'''
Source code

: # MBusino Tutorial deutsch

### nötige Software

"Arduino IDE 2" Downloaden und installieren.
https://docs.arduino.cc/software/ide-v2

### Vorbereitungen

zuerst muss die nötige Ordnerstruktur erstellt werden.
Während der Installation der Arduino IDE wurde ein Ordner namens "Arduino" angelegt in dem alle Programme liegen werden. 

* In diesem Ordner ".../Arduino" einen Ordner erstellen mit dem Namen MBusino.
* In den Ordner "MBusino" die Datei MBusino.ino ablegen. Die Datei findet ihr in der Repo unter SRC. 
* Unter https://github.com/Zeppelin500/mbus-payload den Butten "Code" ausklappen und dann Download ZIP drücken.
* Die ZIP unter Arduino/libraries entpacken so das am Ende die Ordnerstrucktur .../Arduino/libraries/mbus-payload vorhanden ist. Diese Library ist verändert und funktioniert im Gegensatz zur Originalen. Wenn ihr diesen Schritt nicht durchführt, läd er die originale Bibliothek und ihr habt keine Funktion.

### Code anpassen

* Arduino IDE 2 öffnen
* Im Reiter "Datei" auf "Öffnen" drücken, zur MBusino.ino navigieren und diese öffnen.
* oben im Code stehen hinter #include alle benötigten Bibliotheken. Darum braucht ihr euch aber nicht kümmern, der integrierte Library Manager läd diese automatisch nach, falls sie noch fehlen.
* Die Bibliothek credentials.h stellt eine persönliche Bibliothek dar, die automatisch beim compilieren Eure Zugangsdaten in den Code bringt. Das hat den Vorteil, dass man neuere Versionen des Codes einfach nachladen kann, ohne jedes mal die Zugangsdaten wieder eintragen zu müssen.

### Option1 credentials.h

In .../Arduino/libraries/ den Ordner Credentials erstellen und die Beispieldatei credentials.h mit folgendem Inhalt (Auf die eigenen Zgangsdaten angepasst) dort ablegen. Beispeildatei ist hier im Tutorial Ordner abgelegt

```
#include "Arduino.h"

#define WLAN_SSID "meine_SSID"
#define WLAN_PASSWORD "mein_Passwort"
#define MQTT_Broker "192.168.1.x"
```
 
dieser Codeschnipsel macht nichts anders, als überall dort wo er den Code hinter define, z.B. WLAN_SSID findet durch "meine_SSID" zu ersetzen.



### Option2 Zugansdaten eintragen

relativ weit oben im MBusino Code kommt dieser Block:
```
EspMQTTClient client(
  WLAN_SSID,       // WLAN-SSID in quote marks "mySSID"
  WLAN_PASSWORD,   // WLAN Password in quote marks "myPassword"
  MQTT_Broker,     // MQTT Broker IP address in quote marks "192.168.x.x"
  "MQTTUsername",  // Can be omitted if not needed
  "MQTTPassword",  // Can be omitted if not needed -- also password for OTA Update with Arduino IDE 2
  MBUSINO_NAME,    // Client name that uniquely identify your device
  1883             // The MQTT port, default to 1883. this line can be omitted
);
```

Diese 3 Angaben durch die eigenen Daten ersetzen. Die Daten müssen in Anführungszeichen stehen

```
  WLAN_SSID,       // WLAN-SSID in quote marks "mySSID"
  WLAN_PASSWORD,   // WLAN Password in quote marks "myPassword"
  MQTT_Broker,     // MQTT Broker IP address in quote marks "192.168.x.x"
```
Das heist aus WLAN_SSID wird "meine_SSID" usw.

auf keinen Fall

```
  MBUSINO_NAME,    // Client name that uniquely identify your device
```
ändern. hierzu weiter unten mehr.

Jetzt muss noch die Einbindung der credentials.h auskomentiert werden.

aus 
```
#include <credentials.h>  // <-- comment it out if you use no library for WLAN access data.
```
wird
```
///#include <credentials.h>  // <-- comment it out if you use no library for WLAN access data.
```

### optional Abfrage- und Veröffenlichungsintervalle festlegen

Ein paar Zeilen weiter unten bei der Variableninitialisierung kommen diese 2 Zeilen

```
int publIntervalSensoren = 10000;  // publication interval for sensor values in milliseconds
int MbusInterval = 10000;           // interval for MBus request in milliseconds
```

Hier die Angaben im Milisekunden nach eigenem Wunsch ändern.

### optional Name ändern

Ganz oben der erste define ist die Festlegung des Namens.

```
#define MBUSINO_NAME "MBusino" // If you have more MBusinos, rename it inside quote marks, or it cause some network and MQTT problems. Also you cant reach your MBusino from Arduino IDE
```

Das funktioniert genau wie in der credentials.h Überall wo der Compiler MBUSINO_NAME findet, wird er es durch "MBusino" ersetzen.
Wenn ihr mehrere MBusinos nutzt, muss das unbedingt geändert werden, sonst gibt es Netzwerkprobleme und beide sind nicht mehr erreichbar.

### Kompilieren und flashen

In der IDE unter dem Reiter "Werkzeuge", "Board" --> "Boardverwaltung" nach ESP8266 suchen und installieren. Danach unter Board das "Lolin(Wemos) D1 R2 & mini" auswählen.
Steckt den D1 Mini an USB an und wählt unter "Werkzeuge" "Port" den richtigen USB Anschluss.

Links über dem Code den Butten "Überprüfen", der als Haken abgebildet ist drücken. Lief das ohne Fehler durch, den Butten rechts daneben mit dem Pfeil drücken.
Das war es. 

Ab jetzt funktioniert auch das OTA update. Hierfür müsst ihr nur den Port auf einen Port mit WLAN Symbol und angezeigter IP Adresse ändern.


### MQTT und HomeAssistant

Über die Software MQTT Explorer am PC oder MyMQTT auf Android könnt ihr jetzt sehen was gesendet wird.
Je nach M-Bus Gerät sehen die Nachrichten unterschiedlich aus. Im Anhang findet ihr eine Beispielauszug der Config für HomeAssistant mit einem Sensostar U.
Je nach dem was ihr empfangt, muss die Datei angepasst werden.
'''
-- Exercise --
What's wanted is each line above, transcribed with nothing altered.

-- Response to this task --
Source code

: # MBusino Tutorial deutsch

### nötige Software

"Arduino IDE 2" Downloaden und installieren.
https://docs.arduino.cc/software/ide-v2

### Vorbereitungen

zuerst muss die nötige Ordnerstruktur erstellt werden.
Während der Installation der Arduino IDE wurde ein Ordner namens "Arduino" angelegt in dem alle Programme liegen werden. 

* In diesem Ordner ".../Arduino" einen Ordner erstellen mit dem Namen MBusino.
* In den Ordner "MBusino" die Datei MBusino.ino ablegen. Die Datei findet ihr in der Repo unter SRC. 
* Unter https://github.com/Zeppelin500/mbus-payload den Butten "Code" ausklappen und dann Download ZIP drücken.
* Die ZIP unter Arduino/libraries entpacken so das am Ende die Ordnerstrucktur .../Arduino/libraries/mbus-payload vorhanden ist. Diese Library ist verändert und funktioniert im Gegensatz zur Originalen. Wenn ihr diesen Schritt nicht durchführt, läd er die originale Bibliothek und ihr habt keine Funktion.

### Code anpassen

* Arduino IDE 2 öffnen
* Im Reiter "Datei" auf "Öffnen" drücken, zur MBusino.ino navigieren und diese öffnen.
* oben im Code stehen hinter #include alle benötigten Bibliotheken. Darum braucht ihr euch aber nicht kümmern, der integrierte Library Manager läd diese automatisch nach, falls sie noch fehlen.
* Die Bibliothek credentials.h stellt eine persönliche Bibliothek dar, die automatisch beim compilieren Eure Zugangsdaten in den Code bringt. Das hat den Vorteil, dass man neuere Versionen des Codes einfach nachladen kann, ohne jedes mal die Zugangsdaten wieder eintragen zu müssen.

### Option1 credentials.h

In .../Arduino/libraries/ den Ordner Credentials erstellen und die Beispieldatei credentials.h mit folgendem Inhalt (Auf die eigenen Zgangsdaten angepasst) dort ablegen. Beispeildatei ist hier im Tutorial Ordner abgelegt

```
#include "Arduino.h"

#define WLAN_SSID "meine_SSID"
#define WLAN_PASSWORD "mein_Passwort"
#define MQTT_Broker "192.168.1.x"
```
 
dieser Codeschnipsel macht nichts anders, als überall dort wo er den Code hinter define, z.B. WLAN_SSID findet durch "meine_SSID" zu ersetzen.



### Option2 Zugansdaten eintragen

relativ weit oben im MBusino Code kommt dieser Block:
```
EspMQTTClient client(
  WLAN_SSID,       // WLAN-SSID in quote marks "mySSID"
  WLAN_PASSWORD,   // WLAN Password in quote marks "myPassword"
  MQTT_Broker,     // MQTT Broker IP address in quote marks "192.168.x.x"
  "MQTTUsername",  // Can be omitted if not needed
  "MQTTPassword",  // Can be omitted if not needed -- also password for OTA Update with Arduino IDE 2
  MBUSINO_NAME,    // Client name that uniquely identify your device
  1883             // The MQTT port, default to 1883. this line can be omitted
);
```

Diese 3 Angaben durch die eigenen Daten ersetzen. Die Daten müssen in Anführungszeichen stehen

```
  WLAN_SSID,       // WLAN-SSID in quote marks "mySSID"
  WLAN_PASSWORD,   // WLAN Password in quote marks "myPassword"
  MQTT_Broker,     // MQTT Broker IP address in quote marks "192.168.x.x"
```
Das heist aus WLAN_SSID wird "meine_SSID" usw.

auf keinen Fall

```
  MBUSINO_NAME,    // Client name that uniquely identify your device
```
ändern. hierzu weiter unten mehr.

Jetzt muss noch die Einbindung der credentials.h auskomentiert werden.

aus 
```
#include <credentials.h>  // <-- comment it out if you use no library for WLAN access data.
```
wird
```
///#include <credentials.h>  // <-- comment it out if you use no library for WLAN access data.
```

### optional Abfrage- und Veröffenlichungsintervalle festlegen

Ein paar Zeilen weiter unten bei der Variableninitialisierung kommen diese 2 Zeilen

```
int publIntervalSensoren = 10000;  // publication interval for sensor values in milliseconds
int MbusInterval = 10000;           // interval for MBus request in milliseconds
```

Hier die Angaben im Milisekunden nach eigenem Wunsch ändern.

### optional Name ändern

Ganz oben der erste define ist die Festlegung des Namens.

```
#define MBUSINO_NAME "MBusino" // If you have more MBusinos, rename it inside quote marks, or it cause some network and MQTT problems. Also you cant reach your MBusino from Arduino IDE
```

Das funktioniert genau wie in der credentials.h Überall wo der Compiler MBUSINO_NAME findet, wird er es durch "MBusino" ersetzen.
Wenn ihr mehrere MBusinos nutzt, muss das unbedingt geändert werden, sonst gibt es Netzwerkprobleme und beide sind nicht mehr erreichbar.

### Kompilieren und flashen

In der IDE unter dem Reiter "Werkzeuge", "Board" --> "Boardverwaltung" nach ESP8266 suchen und installieren. Danach unter Board das "Lolin(Wemos) D1 R2 & mini" auswählen.
Steckt den D1 Mini an USB an und wählt unter "Werkzeuge" "Port" den richtigen USB Anschluss.

Links über dem Code den Butten "Überprüfen", der als Haken abgebildet ist drücken. Lief das ohne Fehler durch, den Butten rechts daneben mit dem Pfeil drücken.
Das war es. 

Ab jetzt funktioniert auch das OTA update. Hierfür müsst ihr nur den Port auf einen Port mit WLAN Symbol und angezeigter IP Adresse ändern.


### MQTT und HomeAssistant

Über die Software MQTT Explorer am PC oder MyMQTT auf Android könnt ihr jetzt sehen was gesendet wird.
Je nach M-Bus Gerät sehen die Nachrichten unterschiedlich aus. Im Anhang findet ihr eine Beispielauszug der Config für HomeAssistant mit einem Sensostar U.
Je nach dem was ihr empfangt, muss die Datei angepasst werden.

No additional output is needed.